— WORK ITEM —
Select and reproduce each line of the listing below that bears the string "scenarios".

— STUDY MATERIAL —
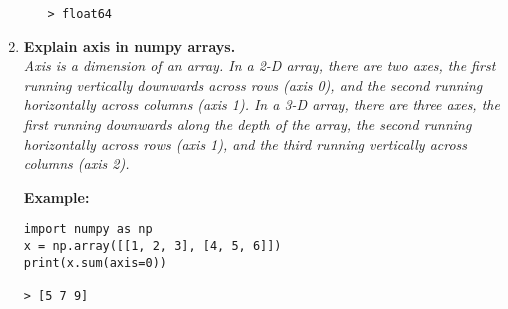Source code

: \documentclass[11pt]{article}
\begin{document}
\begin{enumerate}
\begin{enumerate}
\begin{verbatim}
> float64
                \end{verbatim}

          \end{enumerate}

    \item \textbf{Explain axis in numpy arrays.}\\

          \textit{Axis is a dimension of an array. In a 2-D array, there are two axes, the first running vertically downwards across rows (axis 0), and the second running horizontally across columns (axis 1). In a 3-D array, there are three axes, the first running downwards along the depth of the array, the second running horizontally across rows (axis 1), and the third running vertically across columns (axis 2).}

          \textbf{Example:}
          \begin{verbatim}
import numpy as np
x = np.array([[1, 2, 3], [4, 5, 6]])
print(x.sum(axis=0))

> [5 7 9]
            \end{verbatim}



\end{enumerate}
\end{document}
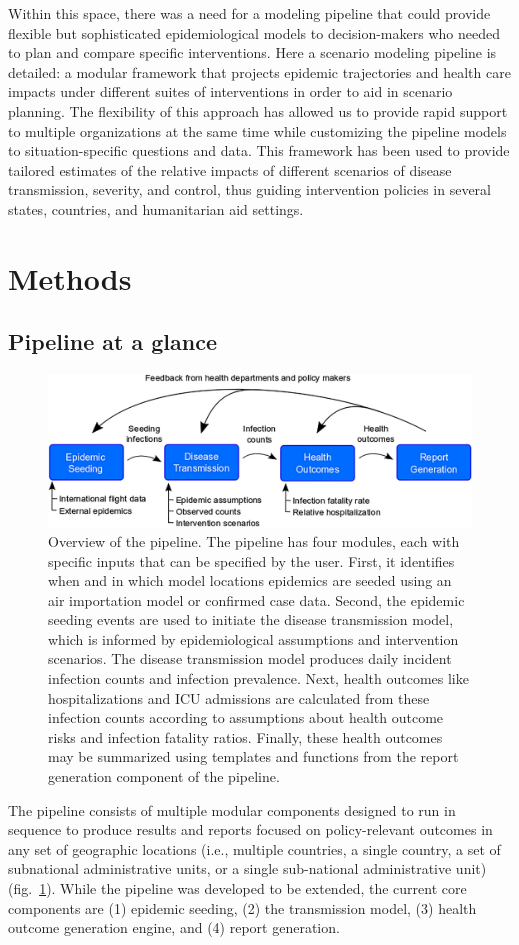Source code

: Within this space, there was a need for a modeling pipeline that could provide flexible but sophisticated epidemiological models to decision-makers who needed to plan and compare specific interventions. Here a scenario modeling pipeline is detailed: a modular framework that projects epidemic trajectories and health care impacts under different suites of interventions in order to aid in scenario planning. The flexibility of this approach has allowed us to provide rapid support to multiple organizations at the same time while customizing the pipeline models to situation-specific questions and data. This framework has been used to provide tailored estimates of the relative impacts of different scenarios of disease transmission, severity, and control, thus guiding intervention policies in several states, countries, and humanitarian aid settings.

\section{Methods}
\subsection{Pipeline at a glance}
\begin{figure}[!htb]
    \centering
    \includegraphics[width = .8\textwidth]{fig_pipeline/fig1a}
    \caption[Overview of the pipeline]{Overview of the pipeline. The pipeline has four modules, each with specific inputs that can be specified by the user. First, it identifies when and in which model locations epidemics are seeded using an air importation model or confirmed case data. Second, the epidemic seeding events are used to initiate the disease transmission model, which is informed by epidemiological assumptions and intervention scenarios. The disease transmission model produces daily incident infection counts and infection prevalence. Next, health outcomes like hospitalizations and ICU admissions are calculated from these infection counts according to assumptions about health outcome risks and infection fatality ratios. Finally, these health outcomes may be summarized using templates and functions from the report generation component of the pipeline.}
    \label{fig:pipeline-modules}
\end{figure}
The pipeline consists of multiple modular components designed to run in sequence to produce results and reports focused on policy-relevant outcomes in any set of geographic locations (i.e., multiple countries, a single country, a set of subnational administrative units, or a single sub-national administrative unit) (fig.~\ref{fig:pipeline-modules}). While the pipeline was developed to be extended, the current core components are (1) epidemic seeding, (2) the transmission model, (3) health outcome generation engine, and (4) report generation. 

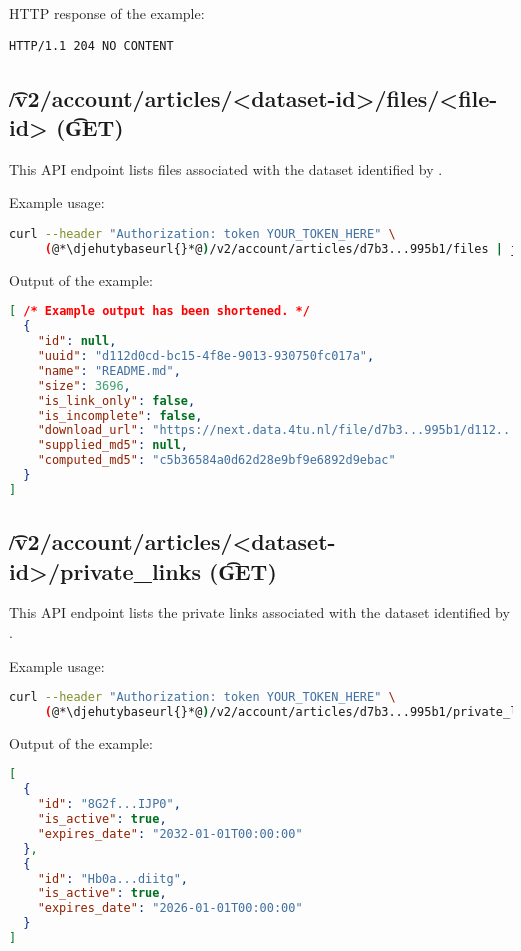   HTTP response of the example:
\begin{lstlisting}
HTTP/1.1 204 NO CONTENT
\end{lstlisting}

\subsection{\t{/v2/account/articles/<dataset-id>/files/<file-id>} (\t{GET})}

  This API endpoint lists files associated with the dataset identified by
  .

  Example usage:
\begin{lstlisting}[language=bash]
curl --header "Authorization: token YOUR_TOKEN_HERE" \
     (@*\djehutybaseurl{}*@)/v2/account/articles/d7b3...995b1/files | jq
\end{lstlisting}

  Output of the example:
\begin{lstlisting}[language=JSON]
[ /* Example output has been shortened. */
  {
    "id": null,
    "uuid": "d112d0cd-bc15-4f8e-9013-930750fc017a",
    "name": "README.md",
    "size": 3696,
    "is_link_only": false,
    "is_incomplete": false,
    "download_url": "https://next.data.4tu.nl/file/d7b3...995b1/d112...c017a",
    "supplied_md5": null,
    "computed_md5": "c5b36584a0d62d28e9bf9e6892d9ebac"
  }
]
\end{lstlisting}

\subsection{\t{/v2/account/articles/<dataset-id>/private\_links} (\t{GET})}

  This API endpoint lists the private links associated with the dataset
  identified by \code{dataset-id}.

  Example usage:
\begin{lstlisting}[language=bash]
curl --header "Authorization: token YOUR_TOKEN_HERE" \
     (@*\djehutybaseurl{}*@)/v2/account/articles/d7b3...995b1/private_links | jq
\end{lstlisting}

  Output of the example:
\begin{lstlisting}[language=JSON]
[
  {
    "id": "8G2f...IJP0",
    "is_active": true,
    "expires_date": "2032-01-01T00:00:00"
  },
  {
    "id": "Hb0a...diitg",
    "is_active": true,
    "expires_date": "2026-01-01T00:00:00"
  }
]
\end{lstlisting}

— ANSWER FOR THIS EXERCISE —
: Within this space, there was a need for a modeling pipeline that could provide flexible but sophisticated epidemiological models to decision-makers who needed to plan and compare specific interventions. Here a scenario modeling pipeline is detailed: a modular framework that projects epidemic trajectories and health care impacts under different suites of interventions in order to aid in scenario planning. The flexibility of this approach has allowed us to provide rapid support to multiple organizations at the same time while customizing the pipeline models to situation-specific questions and data. This framework has been used to provide tailored estimates of the relative impacts of different scenarios of disease transmission, severity, and control, thus guiding intervention policies in several states, countries, and humanitarian aid settings.
    \caption[Overview of the pipeline]{Overview of the pipeline. The pipeline has four modules, each with specific inputs that can be specified by the user. First, it identifies when and in which model locations epidemics are seeded using an air importation model or confirmed case data. Second, the epidemic seeding events are used to initiate the disease transmission model, which is informed by epidemiological assumptions and intervention scenarios. The disease transmission model produces daily incident infection counts and infection prevalence. Next, health outcomes like hospitalizations and ICU admissions are calculated from these infection counts according to assumptions about health outcome risks and infection fatality ratios. Finally, these health outcomes may be summarized using templates and functions from the report generation component of the pipeline.}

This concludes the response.